Sie hatte das Leben geprobt. Doch die Aufführung war nicht gelungen. Eigentlich wusste Madeleine, dass sie davor nicht davonlaufen konnte. Warum also war sie in diese Stadt gefahren? Ausgerechnet Paris. Weil sie immer schon mit ihm dort hin wollte? Jedes Ja verstand er einzutrüben bis es in einem Nebel diffuser Empfindungen verschwand. Wie hatte sie nur so blind sein können? So viele Jahre. Oft genug war in ihr die Erkenntnis aufgeflackert, dass er nicht sie liebte, sondern nur das Gefühl von ihr geliebt zu werden. Doch es war eben nur ein Flackern, das bald schon wieder überstrahlt wurde von dem Licht seines grandiosen Schauspiels. Oft genug hatte er für einen kurzen Moment seine Bühnenmaske abgenommen. Doch vor dem, was sie dann hätte sehen können, hatte sie lieber die Augen verschlossen.
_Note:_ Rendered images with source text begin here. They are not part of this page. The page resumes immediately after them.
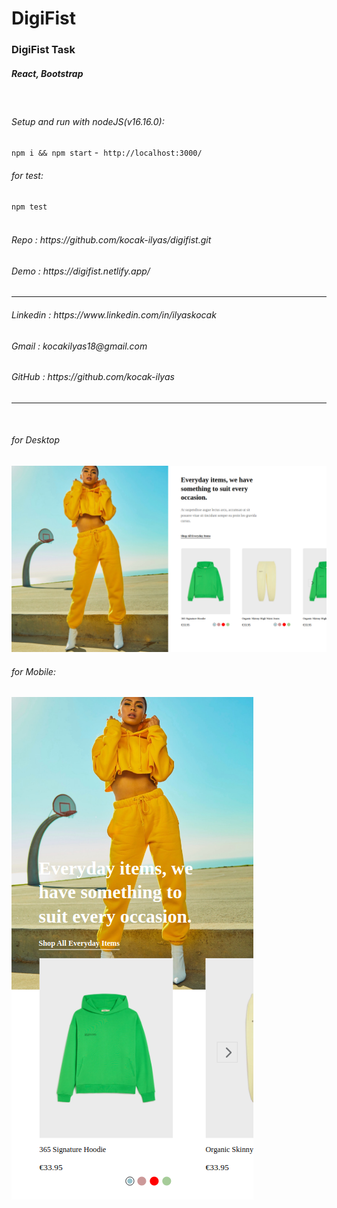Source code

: # DigiFist

<h3> DigiFist Task </h3>
<h5>React, Bootstrap</h5>
<br/>

###### Setup and run with nodeJS(v16.16.0):

`npm i && npm start` -  `http://localhost:3000/`
<br/>

###### for test:

`npm test`
<br/>
<br/>

<h6>Repo                : https://github.com/kocak-ilyas/digifist.git</h6>
<h6>Demo                : https://digifist.netlify.app/</h6>
<hr/>
<h6>Linkedin            : https://www.linkedin.com/in/ilyaskocak</h6>
<h6>Gmail               : kocakilyas18@gmail.com </h6>
<h6>GitHub              : https://github.com/kocak-ilyas</h6>
<hr/>
<br/>

###### for Desktop

<img src="./src/assets/desktop.png" alt="desktop.png"/>

###### for Mobile:

<img src="./src/assets/mobile.png" alt="mobile.png"/>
Madeleine war kalt. Auch der heiße Tee konnte sie nicht wärmen. Nun saß sie in diesem Hotel und konnte nicht schlafen. Überhaupt konnte sie in den vergangenen fast zwei Jahren nicht mehr richtig schlafen. Erschöpft war Madeleine, unendlich müde. Und dennoch konnte sie nicht schlafen. Viele Nächte seitdem hatten sie Albträume heimgesucht, hatte er Madeleine heimgesucht, um mit den Scherben ihrer zerbrochenen Träume ihr Rückgrat zu durchtrennen.

Madeleine saß auf dem Bett ihres Hotelzimmers. Die Leere saß wie immer neben ihr und zündete ihr eine dieser schwarzen Zigaretten an. Der Rauch quoll aus Madeleine als würde verbrannte Erde in ihr glimmen; eine Glut der Unruhe, die niemand bemerkte, der ihr nicht mehr als flüchtig in die Augen sah.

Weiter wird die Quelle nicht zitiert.